We usually mostly talk about strategies to further the resettlement process, and what we’re working on to that end. But we also discuss what’s been going on in the camp, the latest news in Thailand, and the exploits of our few mutual acquaintances—my friend Tim, who I was traveling with when we met Samy, and Dan, an Australian journalist Samy knows. We even talk about these articles, about how I should handle sensitive topics, like whether I should use his real name. “It’s OK. I can’t go back to Burma anyways,” he says. (I used a pseudonym anyway.)

But the one thing that we never talk about are Samy’s plans for the future, his ambitions, and his aspirations. I’ve asked him about it, but the question doesn’t seem to register. I’ve mentioned Samy’s skill set before—a cook, a tailor, a carpenter, a multilingual translator; I’m telling you, the man would be unstoppable in America. But he only says that no, he doesn’t want to be a cook, that he doesn’t know.
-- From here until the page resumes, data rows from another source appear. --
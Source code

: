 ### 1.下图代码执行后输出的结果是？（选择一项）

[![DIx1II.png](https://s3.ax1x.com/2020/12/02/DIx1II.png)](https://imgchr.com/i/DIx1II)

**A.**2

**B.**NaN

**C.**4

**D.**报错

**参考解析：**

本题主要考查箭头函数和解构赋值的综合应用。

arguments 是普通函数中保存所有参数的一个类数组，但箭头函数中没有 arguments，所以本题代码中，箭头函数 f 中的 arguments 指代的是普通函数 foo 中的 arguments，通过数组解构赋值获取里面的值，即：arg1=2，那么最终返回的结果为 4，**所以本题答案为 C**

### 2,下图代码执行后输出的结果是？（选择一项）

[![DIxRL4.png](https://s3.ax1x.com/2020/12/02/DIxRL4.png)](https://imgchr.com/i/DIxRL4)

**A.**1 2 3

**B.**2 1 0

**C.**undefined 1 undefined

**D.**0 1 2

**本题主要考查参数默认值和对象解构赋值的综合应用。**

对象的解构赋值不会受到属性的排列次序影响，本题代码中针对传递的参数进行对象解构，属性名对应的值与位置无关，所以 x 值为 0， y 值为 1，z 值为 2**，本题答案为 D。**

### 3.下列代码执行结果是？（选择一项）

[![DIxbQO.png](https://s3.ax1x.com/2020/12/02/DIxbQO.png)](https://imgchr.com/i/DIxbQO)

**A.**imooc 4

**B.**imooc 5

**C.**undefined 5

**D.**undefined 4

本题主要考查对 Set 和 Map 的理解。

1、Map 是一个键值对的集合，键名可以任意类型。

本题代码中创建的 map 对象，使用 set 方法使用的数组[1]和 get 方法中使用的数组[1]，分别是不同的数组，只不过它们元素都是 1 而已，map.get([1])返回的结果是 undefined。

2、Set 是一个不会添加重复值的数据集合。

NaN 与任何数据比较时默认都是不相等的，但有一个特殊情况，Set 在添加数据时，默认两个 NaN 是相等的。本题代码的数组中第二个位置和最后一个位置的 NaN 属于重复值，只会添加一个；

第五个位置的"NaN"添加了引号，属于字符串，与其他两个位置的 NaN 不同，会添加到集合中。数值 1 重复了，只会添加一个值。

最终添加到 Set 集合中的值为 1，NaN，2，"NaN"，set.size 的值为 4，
Which brings us back to the whole unfairness thing. Here’s an intrepid, resourceful, and sharp-witted man who’s watching his prime years tick by, unable even to conceive of a career. And out of all of the different kinds of refugees, it might be the most unfair for someone like Samy—young, healthy, male. Because that means he’s lowest on the priority list for resettlement through the U.N.

Which means that even if he makes through the winding bureaucratic process to get recognized as a refuge—to even become eligible for a government to find him a new home—it’s still an uphill battle. Marina Sharpe, a human rights lawyer, explains: “Resettlement is an extraordinary measure. it’s not something you’re eligible for just because your life sucks. Resettlement is for people at risk, or people with medical problems. or for unaccompanied minors, or women who have been raped. If you’re a young healthy man, the odds are stacked against you.”

And while it makes sense that such cases get priority, it doesn’t change the fact that the term cosmic injustice was coined to describe how Samy doesn’t get a shot.

“I am stateless,” he says, matter-of-factly. “I am a stateless person.”